Keillor had dabbled in both writing and radio growing up; a conservative upbringing precluded most other media. In 1969 he began writing for The New Yorker. An article he did there inspired him to create a live radio show based on some of the shows he grew up with. By 1974, A Prairie Home Companion was on the air and Keillor's long relationship with public radio was underway. Verne Windham, a local musician and KPBX employee, says that Keillor's lasting appeal stems from a variety of sources. "One is that he has really evoked the best of radio drama," Windham explains. "There's the nostalgia aspect, but he also understands the appeal of how radio worked between the 1930s and the 1950s."
Keillor's mix of musical acts, fabricated commercials, radio drama, and storytelling attracts people who grew up with radio shows, drawing in generations that missed out on the pleasures of radio listening. Windham, who has appeared on PHC with the Spokane Falls Brass Band and therefore admits to some bias, believes Keillor offers something for all audiences.
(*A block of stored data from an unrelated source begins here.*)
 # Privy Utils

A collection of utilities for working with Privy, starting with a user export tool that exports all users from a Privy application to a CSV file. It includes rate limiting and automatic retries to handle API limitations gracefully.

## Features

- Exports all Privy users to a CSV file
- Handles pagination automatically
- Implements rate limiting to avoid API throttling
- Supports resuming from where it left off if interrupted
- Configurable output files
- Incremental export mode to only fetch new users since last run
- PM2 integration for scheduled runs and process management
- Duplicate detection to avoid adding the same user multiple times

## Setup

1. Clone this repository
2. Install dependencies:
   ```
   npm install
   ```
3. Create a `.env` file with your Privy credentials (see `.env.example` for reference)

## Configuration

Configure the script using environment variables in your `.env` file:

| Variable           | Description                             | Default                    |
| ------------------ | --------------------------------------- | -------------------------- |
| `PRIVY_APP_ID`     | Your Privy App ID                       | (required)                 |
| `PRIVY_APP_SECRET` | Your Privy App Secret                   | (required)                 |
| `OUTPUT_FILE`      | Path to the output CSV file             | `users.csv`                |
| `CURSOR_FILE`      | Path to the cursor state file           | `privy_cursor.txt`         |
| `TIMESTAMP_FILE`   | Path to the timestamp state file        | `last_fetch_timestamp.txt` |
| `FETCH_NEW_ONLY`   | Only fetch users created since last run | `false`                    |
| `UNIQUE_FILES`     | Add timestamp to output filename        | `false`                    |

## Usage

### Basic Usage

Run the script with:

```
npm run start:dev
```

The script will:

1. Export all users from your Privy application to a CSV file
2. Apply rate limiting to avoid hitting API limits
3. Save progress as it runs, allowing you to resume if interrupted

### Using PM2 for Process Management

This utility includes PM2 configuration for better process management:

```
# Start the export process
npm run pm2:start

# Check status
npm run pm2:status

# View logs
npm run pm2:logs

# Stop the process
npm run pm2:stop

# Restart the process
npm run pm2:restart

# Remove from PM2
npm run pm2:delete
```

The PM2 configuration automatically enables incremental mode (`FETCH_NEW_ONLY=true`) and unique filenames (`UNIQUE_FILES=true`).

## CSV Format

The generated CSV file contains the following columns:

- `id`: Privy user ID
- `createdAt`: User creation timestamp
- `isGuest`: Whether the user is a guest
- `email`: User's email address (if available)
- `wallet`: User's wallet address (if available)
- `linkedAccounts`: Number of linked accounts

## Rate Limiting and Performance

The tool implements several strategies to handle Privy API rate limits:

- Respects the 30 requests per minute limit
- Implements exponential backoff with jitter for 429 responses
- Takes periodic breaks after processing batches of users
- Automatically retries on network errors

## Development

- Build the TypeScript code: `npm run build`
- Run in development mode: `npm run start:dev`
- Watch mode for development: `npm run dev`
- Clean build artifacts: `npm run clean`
"I think that anyone who takes the time to listen to his stories will find something there," says Windham. "He is looking for the sweet and subtle and common things that we share among us."
But Keillor's prose - and his show -- are more than just a charming walk down memory lane. "His 'voice' is not just his way of speaking," Windham says. "It's the integration of his writing and his delivery."
Keillor has published stories, poetry, autobiography, and even a joke book. His two most recent publications include a satirical novel called Love Me, which traces an obscure writer's meteoric rise to fame, and Garrison Keillor: A Life In Comedy, which is a series of autobiographical monologues originally delivered at Yale Repertory Theater. What he shares in these volumes, and on the radio, are insights into the human condition. "He's caught the eternal of the human condition through changing societies and cultures," Windham muses. "He makes us see how Lake Wobegon's way of life is like everybody's way of life."